Failing to meet consensus estimates, sales declined 4.7 percent to $563.9 million from $591.4 million in the 2011 period and were flat at constant currency. Gross margin fell to 42.4 percent of sales from 43.7 percent.
The company narrowed guidance for adjusted EPS for the year to a range of $4 to $4.15, with the high end 10 cents lower than previously forecast. Revenues, originally expected to be flat to up 2 percent, are now seen coming in between 2 percent down and flat, with unfavorable currency translation driving the downward revision.
Warnaco expects a degree of second-half relief — and margin improvement — from lower product costs and the impact of growth in its direct-to-consumer business, blunted by the promotional environmental at retail.
It also expects to realize savings of about $5 million in the second half, most of it in the fourth quarter, from the decision, disclosed last month, to streamline elements of the European business.
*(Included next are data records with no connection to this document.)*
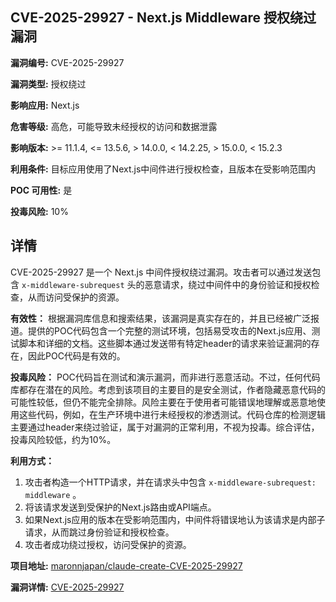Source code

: ## CVE-2025-29927 - Next.js Middleware 授权绕过漏洞

**漏洞编号:** CVE-2025-29927

**漏洞类型:** 授权绕过

**影响应用:** Next.js

**危害等级:** 高危，可能导致未经授权的访问和数据泄露

**影响版本:** >= 11.1.4, <= 13.5.6, > 14.0.0, < 14.2.25, > 15.0.0, < 15.2.3

**利用条件:** 目标应用使用了Next.js中间件进行授权检查，且版本在受影响范围内

**POC 可用性:** 是

**投毒风险:** 10%

## 详情

CVE-2025-29927 是一个 Next.js 中间件授权绕过漏洞。攻击者可以通过发送包含 `x-middleware-subrequest` 头的恶意请求，绕过中间件中的身份验证和授权检查，从而访问受保护的资源。

**有效性：**
根据漏洞库信息和搜索结果，该漏洞是真实存在的，并且已经被广泛报道。提供的POC代码包含一个完整的测试环境，包括易受攻击的Next.js应用、测试脚本和详细的文档。这些脚本通过发送带有特定header的请求来验证漏洞的存在，因此POC代码是有效的。

**投毒风险：**
POC代码旨在测试和演示漏洞，而非进行恶意活动。不过，任何代码库都存在潜在的风险。考虑到该项目的主要目的是安全测试，作者隐藏恶意代码的可能性较低，但仍不能完全排除。风险主要在于使用者可能错误地理解或恶意地使用这些代码，例如，在生产环境中进行未经授权的渗透测试。代码仓库的检测逻辑主要通过header来绕过验证，属于对漏洞的正常利用，不视为投毒。综合评估，投毒风险较低，约为10%。

**利用方式：**
1.  攻击者构造一个HTTP请求，并在请求头中包含 `x-middleware-subrequest: middleware` 。
2.  将该请求发送到受保护的Next.js路由或API端点。
3.  如果Next.js应用的版本在受影响范围内，中间件将错误地认为该请求是内部子请求，从而跳过身份验证和授权检查。
4.  攻击者成功绕过授权，访问受保护的资源。

**项目地址:** [maronnjapan/claude-create-CVE-2025-29927](https://github.com/maronnjapan/claude-create-CVE-2025-29927)

**漏洞详情:** [CVE-2025-29927](https://nvd.nist.gov/vuln/detail/CVE-2025-29927)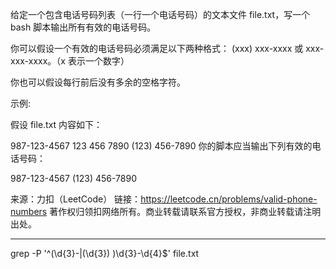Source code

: 给定一个包含电话号码列表（一行一个电话号码）的文本文件 file.txt，写一个 bash 脚本输出所有有效的电话号码。

你可以假设一个有效的电话号码必须满足以下两种格式： (xxx) xxx-xxxx 或 xxx-xxx-xxxx。（x 表示一个数字）

你也可以假设每行前后没有多余的空格字符。

示例:

假设 file.txt 内容如下：

987-123-4567
123 456 7890
(123) 456-7890
你的脚本应当输出下列有效的电话号码：

987-123-4567
(123) 456-7890

来源：力扣（LeetCode）
链接：https://leetcode.cn/problems/valid-phone-numbers
著作权归领扣网络所有。商业转载请联系官方授权，非商业转载请注明出处。

---

grep -P '^(\d{3}-|\(\d{3}\) )\d{3}-\d{4}$' file.txt

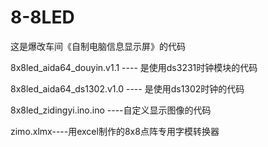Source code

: # 8-8LED
这是爆改车间《自制电脑信息显示屏》的代码

8x8led_aida64_douyin.v1.1 ---- 是使用ds3231时钟模块的代码

8x8led_aida64_ds1302.v1.0 ---- 是使用ds1302时钟的代码
 
8x8led_zidingyi.ino.ino ----自定义显示图像的代码

zimo.xlmx----用excel制作的8x8点阵专用字模转换器

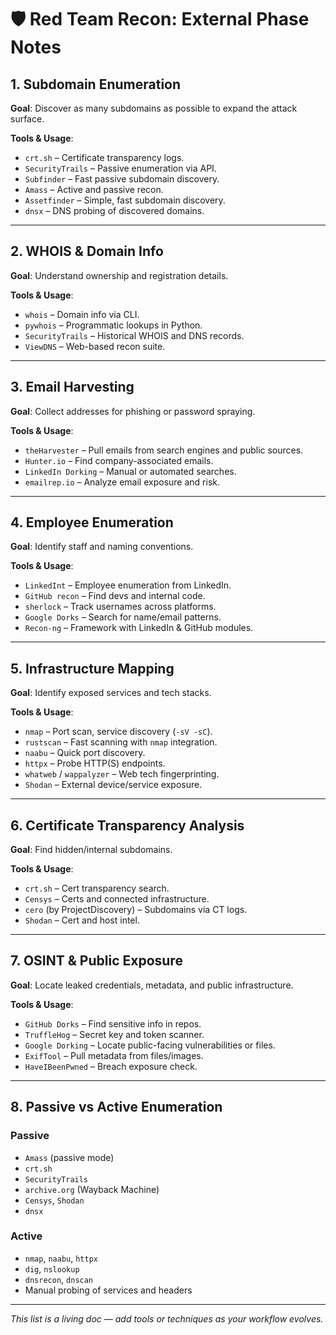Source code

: # 🛡️ Red Team Recon: External Phase Notes

## 1. Subdomain Enumeration
**Goal**: Discover as many subdomains as possible to expand the attack surface.

**Tools & Usage**:
- `crt.sh` – Certificate transparency logs.
- `SecurityTrails` – Passive enumeration via API.
- `Subfinder` – Fast passive subdomain discovery.
- `Amass` – Active and passive recon.
- `Assetfinder` – Simple, fast subdomain discovery.
- `dnsx` – DNS probing of discovered domains.

---

## 2. WHOIS & Domain Info
**Goal**: Understand ownership and registration details.

**Tools & Usage**:
- `whois` – Domain info via CLI.
- `pywhois` – Programmatic lookups in Python.
- `SecurityTrails` – Historical WHOIS and DNS records.
- `ViewDNS` – Web-based recon suite.

---

## 3. Email Harvesting
**Goal**: Collect addresses for phishing or password spraying.

**Tools & Usage**:
- `theHarvester` – Pull emails from search engines and public sources.
- `Hunter.io` – Find company-associated emails.
- `LinkedIn Dorking` – Manual or automated searches.
- `emailrep.io` – Analyze email exposure and risk.

---

## 4. Employee Enumeration
**Goal**: Identify staff and naming conventions.

**Tools & Usage**:
- `LinkedInt` – Employee enumeration from LinkedIn.
- `GitHub recon` – Find devs and internal code.
- `sherlock` – Track usernames across platforms.
- `Google Dorks` – Search for name/email patterns.
- `Recon-ng` – Framework with LinkedIn & GitHub modules.

---

## 5. Infrastructure Mapping
**Goal**: Identify exposed services and tech stacks.

**Tools & Usage**:
- `nmap` – Port scan, service discovery (`-sV -sC`).
- `rustscan` – Fast scanning with `nmap` integration.
- `naabu` – Quick port discovery.
- `httpx` – Probe HTTP(S) endpoints.
- `whatweb` / `wappalyzer` – Web tech fingerprinting.
- `Shodan` – External device/service exposure.

---

## 6. Certificate Transparency Analysis
**Goal**: Find hidden/internal subdomains.

**Tools & Usage**:
- `crt.sh` – Cert transparency search.
- `Censys` – Certs and connected infrastructure.
- `cero` (by ProjectDiscovery) – Subdomains via CT logs.
- `Shodan` – Cert and host intel.

---

## 7. OSINT & Public Exposure
**Goal**: Locate leaked credentials, metadata, and public infrastructure.

**Tools & Usage**:
- `GitHub Dorks` – Find sensitive info in repos.
- `TruffleHog` – Secret key and token scanner.
- `Google Dorking` – Locate public-facing vulnerabilities or files.
- `ExifTool` – Pull metadata from files/images.
- `HaveIBeenPwned` –  Breach exposure check.

---

## 8. Passive vs Active Enumeration

### Passive
- `Amass` (passive mode)
- `crt.sh`
- `SecurityTrails`
- `archive.org` (Wayback Machine)
- `Censys`, `Shodan`
- `dnsx`

### Active
- `nmap`, `naabu`, `httpx`
- `dig`, `nslookup`
- `dnsrecon`, `dnscan`
- Manual probing of services and headers

---

*This list is a living doc — add tools or techniques as your workflow evolves.*


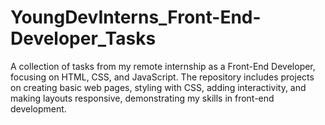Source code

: # YoungDevInterns_Front-End-Developer_Tasks
A collection of tasks from my remote internship as a Front-End Developer, focusing on HTML, CSS, and JavaScript. The repository includes projects on creating basic web pages, styling with CSS, adding interactivity, and making layouts responsive, demonstrating my skills in front-end development.
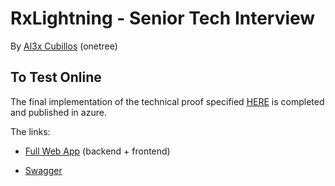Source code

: # RxLightning - Senior Tech Interview

By [Al3x Cubillos](https://github.com/alexjaur) (onetree)

## To Test Online

The final implementation of the technical proof specified [HERE](https://github.com/rxlightning/senior-tech-interview) is completed and published in azure. 

The links:

- [Full Web App](https://al3x-cubillos-rxlightning.azurewebsites.net) (backend + frontend)

- [Swagger](https://al3x-cubillos-rxlightning.azurewebsites.net/swagger/index.html)

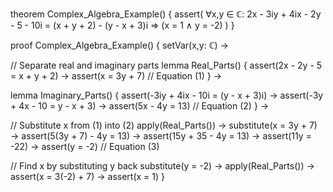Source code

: theorem Complex_Algebra_Example() {
  assert(
    ∀x,y ∈ ℂ: 2x - 3iy + 4ix - 2y - 5 - 10i = (x + y + 2) - (y - x + 3)i
    ⇒ (x = 1 ∧ y = -2)
  )
}

proof Complex_Algebra_Example() {
  setVar(x,y: ℂ) →
  
  // Separate real and imaginary parts
  lemma Real_Parts() {
    assert(2x - 2y - 5 = x + y + 2) →
    assert(x = 3y + 7)  // Equation (1)
  } →
  
  lemma Imaginary_Parts() {
    assert(-3iy + 4ix - 10i = (y - x + 3)i) →
    assert(-3y + 4x - 10 = y - x + 3) →
    assert(5x - 4y = 13)  // Equation (2)
  } →
  
  // Substitute x from (1) into (2)
  apply(Real_Parts()) →
  substitute(x = 3y + 7) →
  assert(5(3y + 7) - 4y = 13) →
  assert(15y + 35 - 4y = 13) →
  assert(11y = -22) →
  assert(y = -2)  // Equation (3)
  
  // Find x by substituting y back
  substitute(y = -2) →
  apply(Real_Parts()) →
  assert(x = 3(-2) + 7) →
  assert(x = 1)
}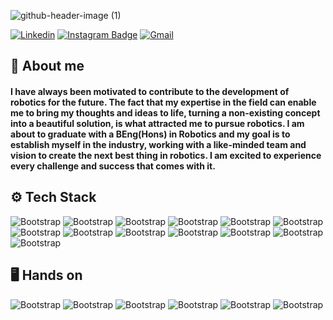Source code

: 

![github-header-image (1)](https://github.com/SahilRaut/SahilRaut/assets/66782904/d1981a6b-f57d-45f2-abb3-ad87f90417b4)


[![Linkedin](https://img.shields.io/badge/-LinkedIn-blue?style=flat&logo=Linkedin&logoColor=white)](https://www.linkedin.com/in/sahil-raut-5478b5218/)
[![Instagram Badge](https://img.shields.io/badge/-Instagram-purple?logo=instagram&logoColor=white&link=https://instagram.com/https://www.instagram.com/hisahil_tech//)](https://www.instagram.com/hisahil_tech/)
[![Gmail](https://img.shields.io/badge/-Gmail-c14438?style=flat&logo=Gmail&logoColor=white)](hisahiltech@gmail.com)



<h2 align="left">🤔 About me</h2>
<h4 align="left">I have always been motivated to contribute to the development of robotics for the future. The fact that my expertise in the field can enable me to bring my thoughts and ideas to life, turning a non-existing concept into a beautiful solution, is what attracted me to pursue robotics. I am about to graduate with a BEng(Hons) in Robotics and my goal is to establish myself in the industry, working with a like-minded team and vision to create the next best thing in robotics. I am excited to experience every challenge and success that comes with it.</h4>

<h2 align="left">⚙️ Tech Stack</h2>

![Bootstrap](https://img.shields.io/badge/-Python-05122A?style=flat&logo=Python&color=303033) 
![Bootstrap](https://img.shields.io/badge/-Docker-05122A?style=flat&logo=Docker&color=303033) 
![Bootstrap](https://img.shields.io/badge/-C-05122A?style=flat&logo=C&color=303033) 
![Bootstrap](https://img.shields.io/badge/-C%2B%2B-05122A?style=flat&logo=C++&color=303033) 
![Bootstrap](https://img.shields.io/badge/-Linux-05122A?style=flat&logo=Linux&color=303033) 
![Bootstrap](https://img.shields.io/badge/-PyTorch-05122A?style=flat&logo=PyTorch&color=303033) 
![Bootstrap](https://img.shields.io/badge/-Numpy-05122A?style=flat&logo=Numpy&color=303033) 
![Bootstrap](https://img.shields.io/badge/-Matplotlib-05122A?style=flat&logo=Matplotlib&color=303033) 
![Bootstrap](https://img.shields.io/badge/-Visual%20Studio%20Code-05122A?style=flat&logo=Visual-Studio-Code&color=303033) 
![Bootstrap](https://img.shields.io/badge/-Arduino-05122A?style=flat&logo=Arduino&color=303033) 
![Bootstrap](https://img.shields.io/badge/-Raspberry%20pi%20-05122A?style=flat&logo=Raspberry-pi&color=303033)
![Bootstrap](https://img.shields.io/badge/-ROS-05122A?style=flat-square&logo=ROS&color=353535) 
![Bootstrap](https://img.shields.io/badge/-Ubuntu-05122A?style=flat-square&logo=Ubuntu&color=353535)


<h2 align="left">🖥️ Hands on</h2>

![Bootstrap](https://img.shields.io/badge/-Arduino%20Uno-05122A?style=flat-square&logo=Arduino-Uno&color=353535) 
![Bootstrap](https://img.shields.io/badge/-Raspberry%20pi%203%2B%2C%203%2C%204-05122A?style=flat-square&logo=Raspberry-pi-3+,-3,-4&color=353535) 
![Bootstrap](https://img.shields.io/badge/-ATiny85-05122A?style=flat-square&logo=ATiny85&color=353535) 
![Bootstrap](https://img.shields.io/badge/-dsPIC30F4011-05122A?style=flat-square&logo=dsPIC30F4011&color=353535) 
![Bootstrap](https://img.shields.io/badge/-ESP32Wroom32%20%20/%20ESP8266-05122A?style=flat-square&logo=ESP32Wroom32-/-ESP8266&color=353535)
![Bootstrap](https://img.shields.io/badge/-STM32-05122A?style=flat-square&logo=STM32&color=353535)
“There will be head count reductions,” McCluskey said, “and some of that is consolidating operations and approaching efficiencies on a regional rather than country-by-country basis. We’ve taken on some system implementations and areas like customer service and even the rigor we bring to minimum order quantities.”
Direct-to-consumer accounted for 31 percent of quarterly revenues, up from 29 percent a year ago. In Europe, McCluskey said, foot traffic was down while conversion and units per transaction rose.
“We can’t control foot traffic but we were pleased to see that all that efforts we’ve made at point-of-sale — from signage to training — were paying off.”
The ceo felt the company will benefit from what is essentially the one-year anniversary of the European downturn in the second half. “We’re up against lower comps,” she said. “We really started to feel the slowdown in last year’s third and fourth quarters.”
The company will continue to convert franchisees and distributors when possible. “We have a couple planned for the second half,” she said, “and we’ve built that into our projections for the balance of the year.”